Digital’s growth was a hollow victory: Digital contributes a mere 3% of radio’s revenue.
Broadcast spots contribute over 90%. If spot sales decline by a mere 1%, $140 Million in spots is wiped off the books. Given digital’s meager contribution, it has to increase 15% just to stay even, let alone jump-start sales.
As we pointed out in our previous post, digital grew by 16% last year, but growth is on a downward trajectory. It is increasingly likely that digital sales growth won’t be able to make up for even modest declines in broadcast spot sales.
What should broadcasters do?
The only practical solution is to put a stop to the decline in spot radio sales. Radio has to put considerably greater effort into growing the broadcast product, continuing to develop compelling programming, then selling it better.
If radio has any hope of growing revenue in today’s environment, it is going to come from increasing the value of broadcast spots, then selling more.
The arithmetic is obvious, but actions of the major groups suggest they don’t get it. They are still of a mind-set that digital will save the day.
That’s why the major groups are continuing to increase digital funding at the expense of their broadcast products.

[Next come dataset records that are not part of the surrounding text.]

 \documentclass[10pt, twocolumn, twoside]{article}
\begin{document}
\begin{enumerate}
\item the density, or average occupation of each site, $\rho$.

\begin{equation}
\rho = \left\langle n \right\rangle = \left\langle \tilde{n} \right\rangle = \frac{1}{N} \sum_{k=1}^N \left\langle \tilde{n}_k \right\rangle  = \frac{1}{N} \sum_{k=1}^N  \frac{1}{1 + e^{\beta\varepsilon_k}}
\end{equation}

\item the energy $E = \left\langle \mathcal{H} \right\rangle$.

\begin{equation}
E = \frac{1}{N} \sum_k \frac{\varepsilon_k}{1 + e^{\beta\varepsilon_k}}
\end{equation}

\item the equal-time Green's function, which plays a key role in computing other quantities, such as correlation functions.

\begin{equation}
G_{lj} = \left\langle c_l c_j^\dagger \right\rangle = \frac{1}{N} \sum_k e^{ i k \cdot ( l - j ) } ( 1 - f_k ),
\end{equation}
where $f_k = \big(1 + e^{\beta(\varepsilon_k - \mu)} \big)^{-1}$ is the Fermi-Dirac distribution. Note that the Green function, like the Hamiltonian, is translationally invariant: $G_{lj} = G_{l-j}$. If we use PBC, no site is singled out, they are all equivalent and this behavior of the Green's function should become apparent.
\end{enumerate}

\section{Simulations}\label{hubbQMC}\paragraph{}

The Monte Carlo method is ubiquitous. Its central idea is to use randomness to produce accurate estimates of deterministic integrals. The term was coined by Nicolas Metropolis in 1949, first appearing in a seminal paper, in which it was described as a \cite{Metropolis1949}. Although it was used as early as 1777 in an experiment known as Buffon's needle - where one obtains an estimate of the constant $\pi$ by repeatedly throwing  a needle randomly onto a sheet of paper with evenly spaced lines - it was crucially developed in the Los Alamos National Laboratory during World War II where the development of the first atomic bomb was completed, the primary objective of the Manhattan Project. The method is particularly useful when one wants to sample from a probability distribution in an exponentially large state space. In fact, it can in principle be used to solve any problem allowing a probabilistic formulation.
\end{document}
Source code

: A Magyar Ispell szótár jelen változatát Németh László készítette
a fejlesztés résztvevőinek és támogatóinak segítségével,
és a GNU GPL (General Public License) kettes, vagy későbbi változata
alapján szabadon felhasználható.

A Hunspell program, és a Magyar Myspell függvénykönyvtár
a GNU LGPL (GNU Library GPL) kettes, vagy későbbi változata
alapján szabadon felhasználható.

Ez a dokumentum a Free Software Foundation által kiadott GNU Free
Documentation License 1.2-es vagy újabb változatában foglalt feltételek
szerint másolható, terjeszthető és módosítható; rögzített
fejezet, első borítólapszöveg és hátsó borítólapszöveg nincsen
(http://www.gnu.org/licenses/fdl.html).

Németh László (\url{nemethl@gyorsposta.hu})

Major cut backs in broadcast station staffs. No programming innovation. No marketing budgets, no research. Degraded morning shows to save money, and half-hearted efforts to sell time on these gutted radio stations.

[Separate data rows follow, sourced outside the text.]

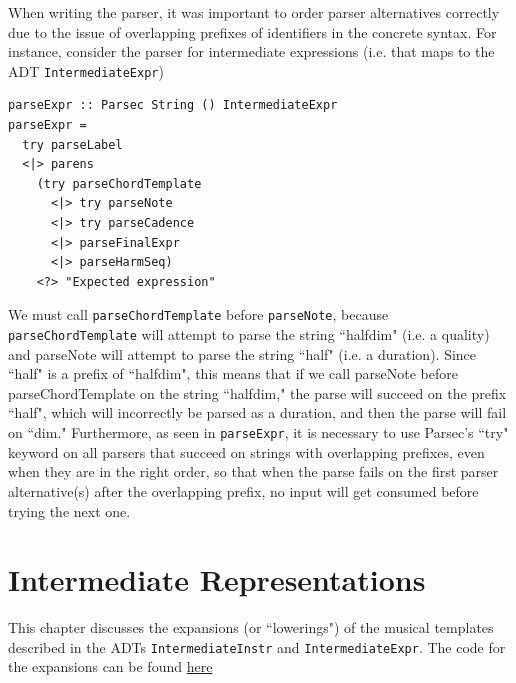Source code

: \documentclass{report}
\begin{document}
When writing the parser, it was important to order parser alternatives correctly due to the issue of overlapping prefixes of identifiers in the concrete syntax. For instance, consider the parser for intermediate expressions (i.e. that maps to the ADT \verb.IntermediateExpr.)

\begin{verbatim}
parseExpr :: Parsec String () IntermediateExpr
parseExpr = 
  try parseLabel
  <|> parens 
    (try parseChordTemplate 
      <|> try parseNote
      <|> try parseCadence
      <|> parseFinalExpr
      <|> parseHarmSeq)
    <?> "Expected expression"
\end{verbatim}

We must call \verb.parseChordTemplate. before \verb.parseNote., because \verb.parseChordTemplate. will attempt to parse the string ``halfdim" (i.e. a quality) and parseNote will attempt to parse the string ``half" (i.e. a duration). Since ``half" is a prefix of ``halfdim", this means that if we call parseNote before parseChordTemplate on the string ``halfdim," the parse will succeed on the prefix ``half", which will incorrectly be parsed as a duration, and then the parse will fail on ``dim." Furthermore, as seen in \verb.parseExpr., it is necessary to use Parsec's ``try" keyword on all parsers that succeed on strings with overlapping prefixes, even when they are in the right order, so that when the parse fails on the first parser alternative(s) after the overlapping prefix, no input will get consumed before trying the next one.

\chapter{Intermediate Representations}
\label{chap:ir}
This chapter discusses the expansions (or ``lowerings") of the musical templates described in the ADTs \verb.IntermediateInstr. and \verb.IntermediateExpr.. The code for the expansions can be found \href{https://github.com/ilanashapiro/MusAssist/blob/main/app/IRConversion.hs}{here}

\end{document}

If radio is cutting costs, telegraphing that it believes broadcast radio can’t successfully compete against digital competitors, why should we be surprised that spot sales are declining? If radio isn’t prepared to invest in broadcast, why should advertisers?
If radio continues on its current path, flat revenue is just a brief pause in broadcast’s rush towards self-destruction.

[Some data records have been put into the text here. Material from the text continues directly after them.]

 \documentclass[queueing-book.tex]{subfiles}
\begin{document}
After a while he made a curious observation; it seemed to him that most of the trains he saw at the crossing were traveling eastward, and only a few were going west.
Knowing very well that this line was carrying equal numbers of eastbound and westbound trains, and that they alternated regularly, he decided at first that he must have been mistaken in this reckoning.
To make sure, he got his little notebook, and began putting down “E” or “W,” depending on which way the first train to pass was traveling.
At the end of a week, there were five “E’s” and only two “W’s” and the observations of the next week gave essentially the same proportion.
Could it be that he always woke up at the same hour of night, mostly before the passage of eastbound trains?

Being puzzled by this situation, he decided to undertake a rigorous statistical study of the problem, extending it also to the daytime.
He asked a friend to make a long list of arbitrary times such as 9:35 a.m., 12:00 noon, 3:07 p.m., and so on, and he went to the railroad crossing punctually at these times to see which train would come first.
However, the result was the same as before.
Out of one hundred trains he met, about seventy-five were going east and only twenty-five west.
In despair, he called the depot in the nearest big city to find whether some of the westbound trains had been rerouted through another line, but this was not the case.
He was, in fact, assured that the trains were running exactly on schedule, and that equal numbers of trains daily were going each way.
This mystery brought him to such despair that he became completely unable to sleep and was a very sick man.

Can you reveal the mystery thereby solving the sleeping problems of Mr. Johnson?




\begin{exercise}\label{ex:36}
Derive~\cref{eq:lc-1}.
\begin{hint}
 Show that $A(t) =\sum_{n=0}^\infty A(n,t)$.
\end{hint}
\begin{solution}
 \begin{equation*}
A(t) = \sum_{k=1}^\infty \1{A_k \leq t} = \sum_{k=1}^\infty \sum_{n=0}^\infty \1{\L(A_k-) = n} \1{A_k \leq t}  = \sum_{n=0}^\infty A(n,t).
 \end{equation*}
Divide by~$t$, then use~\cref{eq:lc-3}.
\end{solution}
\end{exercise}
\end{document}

The good news is that maybe, just maybe broadcast leaders are waking up.
After years of touting digital initiatives and ignoring local radio, broadcasters rolled out three new projects spotlighting broadcast radio’s strengths.
Last month Nielsen and CBS collaborated on a study showing local radio’s ability to boost the effectiveness of television campaigns. According to the study, using local television and radio together can double the reach of TV alone.
(The study found that) an advertiser could reach anywhere from 84% to as high as 93% of all adults 18+ within a month by leveraging local television and radio together.
The CBS announcement was quickly followed by an Advertising Research Foundation hosted presentation on new research looking at radio’s impact on retail sales. The study found that for every dollar spent on radio advertising, there was a sales return of six dollars.
Clear Channel’s Insights and Analytics EVP Rada Subramanyam noted:
We have always known that radio delivers big returns for advertisers and these studies provide the much needed support of that return. The deep personal connection and trust that consumers have to their radio stations and on air personalities generates significant value for advertisers.
The latest defense of broadcast radio comes courtesy of Southern California Broadcasters Association. Earlier this month the group released a report making the case that some television money ought to be reallocated to radio. The bottom line (PDF):
We are urging advertisers to make a 39% adjustment in TV budgets from TV to Radio based on these findings and the growing DVR use/ownership in the LA DMA. Weekend sales events, limited offers, and expiring special offers are being compromised by delayed or no viewership from DVR usage for TV advertisers.
Three studies in the span of two months. And this after years of nothing of substance coming from local radio’s leaders defending the medium from relentless attacks from radio’s critics.
Maybe this is a turning point in the battle to get radio’s fair share of advertising dollars.
But broadcast leaders have to also recognize that radio can’t gut its product without ultimately hurting radio’s adverting effectiveness, and ultimately revenue.
We applaud these three efforts. They are long over-due. However, now these leaders have to reinvest in their radio stations if they have any hope of having this work impact their revenue numbers.